No extraña entonces que el potente tour de force del compositor y autor Terence Blanchard Fire Shut Up in My Bones para el Metropolitan Opera haya tenido tan amplia acogida. Esta producción, la primera de un artista afroamericano en llegar al Met y abrir además la primera temporada desde el comienzo de la pandemia, podría calificarse de un Porgy and Bess para el siglo XXI, pues rompe con los estereotipos raciales, del modo como la pieza de George Gershwin lo hizo casi un siglo antes.

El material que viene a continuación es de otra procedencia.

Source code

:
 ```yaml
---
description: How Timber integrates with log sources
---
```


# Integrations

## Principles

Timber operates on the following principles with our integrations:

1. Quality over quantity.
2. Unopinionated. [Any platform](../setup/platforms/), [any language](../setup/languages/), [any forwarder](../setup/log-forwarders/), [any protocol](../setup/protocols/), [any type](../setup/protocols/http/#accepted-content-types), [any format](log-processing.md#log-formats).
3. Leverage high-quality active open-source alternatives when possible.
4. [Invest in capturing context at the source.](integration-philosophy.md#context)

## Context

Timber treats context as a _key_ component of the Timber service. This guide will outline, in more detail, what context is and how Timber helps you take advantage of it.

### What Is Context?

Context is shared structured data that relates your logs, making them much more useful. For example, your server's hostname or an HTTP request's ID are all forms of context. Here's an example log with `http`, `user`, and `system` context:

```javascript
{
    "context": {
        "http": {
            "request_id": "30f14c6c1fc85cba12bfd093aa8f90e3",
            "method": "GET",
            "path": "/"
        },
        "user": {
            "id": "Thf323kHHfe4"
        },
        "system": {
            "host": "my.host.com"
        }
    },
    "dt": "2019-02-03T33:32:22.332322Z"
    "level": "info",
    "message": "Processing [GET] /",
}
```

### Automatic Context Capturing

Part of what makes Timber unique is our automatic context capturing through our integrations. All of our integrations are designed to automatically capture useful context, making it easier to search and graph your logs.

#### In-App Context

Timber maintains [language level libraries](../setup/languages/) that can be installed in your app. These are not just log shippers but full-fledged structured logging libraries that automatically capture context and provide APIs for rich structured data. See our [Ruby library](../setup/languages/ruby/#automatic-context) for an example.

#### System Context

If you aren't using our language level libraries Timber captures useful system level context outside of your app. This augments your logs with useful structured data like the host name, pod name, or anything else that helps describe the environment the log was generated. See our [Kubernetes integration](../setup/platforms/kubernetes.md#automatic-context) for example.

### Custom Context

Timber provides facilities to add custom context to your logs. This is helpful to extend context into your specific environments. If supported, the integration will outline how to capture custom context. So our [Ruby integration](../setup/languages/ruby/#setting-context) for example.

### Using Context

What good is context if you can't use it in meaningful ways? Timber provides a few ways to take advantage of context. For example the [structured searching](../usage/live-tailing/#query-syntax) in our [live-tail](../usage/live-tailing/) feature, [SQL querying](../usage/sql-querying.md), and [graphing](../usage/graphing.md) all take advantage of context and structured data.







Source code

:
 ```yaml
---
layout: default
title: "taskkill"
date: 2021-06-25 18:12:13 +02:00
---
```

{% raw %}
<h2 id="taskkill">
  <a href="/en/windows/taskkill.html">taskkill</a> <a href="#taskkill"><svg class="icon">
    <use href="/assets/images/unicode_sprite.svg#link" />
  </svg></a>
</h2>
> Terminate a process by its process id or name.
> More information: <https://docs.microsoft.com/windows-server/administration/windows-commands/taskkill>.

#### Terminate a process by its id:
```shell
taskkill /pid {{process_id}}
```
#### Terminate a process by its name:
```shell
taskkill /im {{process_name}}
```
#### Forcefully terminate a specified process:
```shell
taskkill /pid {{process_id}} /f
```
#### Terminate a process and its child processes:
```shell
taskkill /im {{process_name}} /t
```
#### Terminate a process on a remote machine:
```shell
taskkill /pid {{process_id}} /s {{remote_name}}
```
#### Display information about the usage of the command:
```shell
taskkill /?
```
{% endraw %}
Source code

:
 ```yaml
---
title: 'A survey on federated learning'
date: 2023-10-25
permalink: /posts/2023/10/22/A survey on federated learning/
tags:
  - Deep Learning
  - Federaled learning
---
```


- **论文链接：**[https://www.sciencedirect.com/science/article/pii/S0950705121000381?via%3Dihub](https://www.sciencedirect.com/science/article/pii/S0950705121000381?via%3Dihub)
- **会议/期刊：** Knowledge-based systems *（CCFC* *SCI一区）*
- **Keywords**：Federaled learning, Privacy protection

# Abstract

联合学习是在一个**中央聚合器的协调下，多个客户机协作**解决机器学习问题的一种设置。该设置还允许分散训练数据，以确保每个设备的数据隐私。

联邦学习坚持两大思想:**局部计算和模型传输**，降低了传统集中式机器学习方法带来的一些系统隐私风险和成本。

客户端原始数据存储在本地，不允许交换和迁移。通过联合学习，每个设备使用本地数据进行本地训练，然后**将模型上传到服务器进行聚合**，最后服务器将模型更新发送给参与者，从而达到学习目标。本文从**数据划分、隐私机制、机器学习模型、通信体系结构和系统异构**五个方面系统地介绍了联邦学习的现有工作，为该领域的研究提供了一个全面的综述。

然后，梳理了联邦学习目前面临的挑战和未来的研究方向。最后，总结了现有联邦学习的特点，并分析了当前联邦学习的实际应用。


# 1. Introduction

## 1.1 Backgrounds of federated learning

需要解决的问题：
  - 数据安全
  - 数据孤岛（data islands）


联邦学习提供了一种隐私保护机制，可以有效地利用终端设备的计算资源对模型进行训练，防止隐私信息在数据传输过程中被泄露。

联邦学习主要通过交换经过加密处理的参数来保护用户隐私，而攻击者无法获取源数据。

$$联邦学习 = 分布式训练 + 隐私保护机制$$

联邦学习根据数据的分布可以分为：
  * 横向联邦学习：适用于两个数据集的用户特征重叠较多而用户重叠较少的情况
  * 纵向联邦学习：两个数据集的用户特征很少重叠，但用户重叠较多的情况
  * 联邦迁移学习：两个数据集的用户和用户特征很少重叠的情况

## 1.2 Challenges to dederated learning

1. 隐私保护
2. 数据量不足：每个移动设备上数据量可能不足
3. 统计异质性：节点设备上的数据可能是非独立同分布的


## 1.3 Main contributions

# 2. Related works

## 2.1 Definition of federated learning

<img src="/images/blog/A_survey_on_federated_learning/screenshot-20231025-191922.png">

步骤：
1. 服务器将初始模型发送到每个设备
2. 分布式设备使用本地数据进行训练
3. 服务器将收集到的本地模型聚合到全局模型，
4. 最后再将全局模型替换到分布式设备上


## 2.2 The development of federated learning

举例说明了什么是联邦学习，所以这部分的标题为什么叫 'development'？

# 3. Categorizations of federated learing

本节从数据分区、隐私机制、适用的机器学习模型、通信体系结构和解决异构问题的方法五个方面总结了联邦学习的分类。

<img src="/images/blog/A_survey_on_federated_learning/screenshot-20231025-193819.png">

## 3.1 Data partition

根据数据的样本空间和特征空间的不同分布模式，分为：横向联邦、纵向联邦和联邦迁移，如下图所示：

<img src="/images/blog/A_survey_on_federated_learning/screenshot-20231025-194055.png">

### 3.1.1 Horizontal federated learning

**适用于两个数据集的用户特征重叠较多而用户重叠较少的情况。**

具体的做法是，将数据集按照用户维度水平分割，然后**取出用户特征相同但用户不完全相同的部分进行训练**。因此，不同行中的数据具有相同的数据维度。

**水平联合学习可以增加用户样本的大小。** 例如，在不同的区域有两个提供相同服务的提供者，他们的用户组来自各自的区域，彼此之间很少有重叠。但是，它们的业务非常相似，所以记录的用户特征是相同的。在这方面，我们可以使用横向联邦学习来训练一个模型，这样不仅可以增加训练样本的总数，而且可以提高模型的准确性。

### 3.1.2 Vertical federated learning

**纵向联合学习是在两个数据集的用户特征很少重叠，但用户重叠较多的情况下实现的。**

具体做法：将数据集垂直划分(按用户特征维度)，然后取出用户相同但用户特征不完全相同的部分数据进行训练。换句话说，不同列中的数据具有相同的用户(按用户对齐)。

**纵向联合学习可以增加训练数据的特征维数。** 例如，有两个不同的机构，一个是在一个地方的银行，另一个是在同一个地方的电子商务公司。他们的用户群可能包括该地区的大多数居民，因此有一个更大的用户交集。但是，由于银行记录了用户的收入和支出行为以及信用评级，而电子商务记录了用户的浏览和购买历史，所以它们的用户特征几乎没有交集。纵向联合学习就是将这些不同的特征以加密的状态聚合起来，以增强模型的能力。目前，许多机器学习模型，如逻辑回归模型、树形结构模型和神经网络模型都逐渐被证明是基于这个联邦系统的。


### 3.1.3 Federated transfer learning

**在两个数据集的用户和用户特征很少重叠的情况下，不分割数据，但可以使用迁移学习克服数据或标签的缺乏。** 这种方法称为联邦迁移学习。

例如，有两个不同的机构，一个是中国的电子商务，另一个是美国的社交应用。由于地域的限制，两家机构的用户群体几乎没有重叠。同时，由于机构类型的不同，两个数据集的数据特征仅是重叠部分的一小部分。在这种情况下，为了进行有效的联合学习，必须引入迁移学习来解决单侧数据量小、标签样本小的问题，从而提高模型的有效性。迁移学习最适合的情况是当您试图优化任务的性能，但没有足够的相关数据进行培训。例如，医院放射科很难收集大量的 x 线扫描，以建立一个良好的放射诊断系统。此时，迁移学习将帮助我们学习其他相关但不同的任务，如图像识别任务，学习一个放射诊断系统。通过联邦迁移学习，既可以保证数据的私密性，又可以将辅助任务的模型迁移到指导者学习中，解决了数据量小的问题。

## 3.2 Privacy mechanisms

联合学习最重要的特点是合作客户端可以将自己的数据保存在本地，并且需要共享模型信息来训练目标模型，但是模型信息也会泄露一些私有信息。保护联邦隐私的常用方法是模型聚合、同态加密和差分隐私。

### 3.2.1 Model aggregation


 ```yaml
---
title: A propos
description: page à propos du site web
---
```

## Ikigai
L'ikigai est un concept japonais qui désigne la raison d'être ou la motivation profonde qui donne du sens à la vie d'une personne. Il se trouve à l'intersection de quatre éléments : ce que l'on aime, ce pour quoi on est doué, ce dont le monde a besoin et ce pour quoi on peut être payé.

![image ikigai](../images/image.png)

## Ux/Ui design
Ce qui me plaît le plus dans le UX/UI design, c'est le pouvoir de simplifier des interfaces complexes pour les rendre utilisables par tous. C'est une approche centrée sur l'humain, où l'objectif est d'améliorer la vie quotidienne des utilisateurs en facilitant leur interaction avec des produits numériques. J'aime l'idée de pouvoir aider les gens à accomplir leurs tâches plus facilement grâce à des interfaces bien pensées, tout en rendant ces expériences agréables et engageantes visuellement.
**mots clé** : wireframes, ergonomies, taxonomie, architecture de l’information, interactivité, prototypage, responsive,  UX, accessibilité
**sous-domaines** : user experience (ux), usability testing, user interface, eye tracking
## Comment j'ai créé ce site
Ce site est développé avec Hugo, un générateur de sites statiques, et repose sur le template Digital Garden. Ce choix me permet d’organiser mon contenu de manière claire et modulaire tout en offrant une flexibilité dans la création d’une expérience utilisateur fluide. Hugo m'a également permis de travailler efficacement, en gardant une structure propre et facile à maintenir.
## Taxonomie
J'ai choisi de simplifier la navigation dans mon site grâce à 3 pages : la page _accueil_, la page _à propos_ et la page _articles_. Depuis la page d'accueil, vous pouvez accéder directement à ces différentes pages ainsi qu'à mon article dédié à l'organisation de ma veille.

Temas muy polémicos como las diferencias de clase, la discriminación racial y el abuso sexual infantil en un marco de gran pobreza se mostraron sobre la escena con sensibilidad y tino envolviendo a la audiencia en un espectáculo musical y teatral de gran presencia escénica. El libreto de la cineasta Kasi Lemmons, basado en la autobiografía del periodista Charles M. Blow, abarcó la temática en un tono no exento de poesía, pese a la dureza de eventos que, en el fondo, no son exclusivos de una comunidad específica pues resuenan universalmente; en especial en nuestra contemporaneidad, cuando la inmediatez de los hechos se hace global instantáneamente, uniendo o enfrentando a la gente. Citando al autor: “Al ver lo que está pasando en este país, la gente se da cuenta de que un cambio fundamental en todo lo que hacemos es muy necesario… pero nuestra cultura se ha vuelto una cultura del instante y nuestra atención se desvía fácilmente”.

Fire Shut Up in My Bones, sin embargo, se empinó por encima de los hechos y sus circunstancias, proyectándolos hacia el futuro; de ahí su efectividad. Una efectividad deslastrada de efectismo para no distraer la atención de lo realmente importante; y que coincide con el sentir de quienes abogan por una sociedad más justa e inclusiva, del modo como estas obras han buscado representar, vibrando sobre la escena neoyorkina, abierta y alerta una vez más.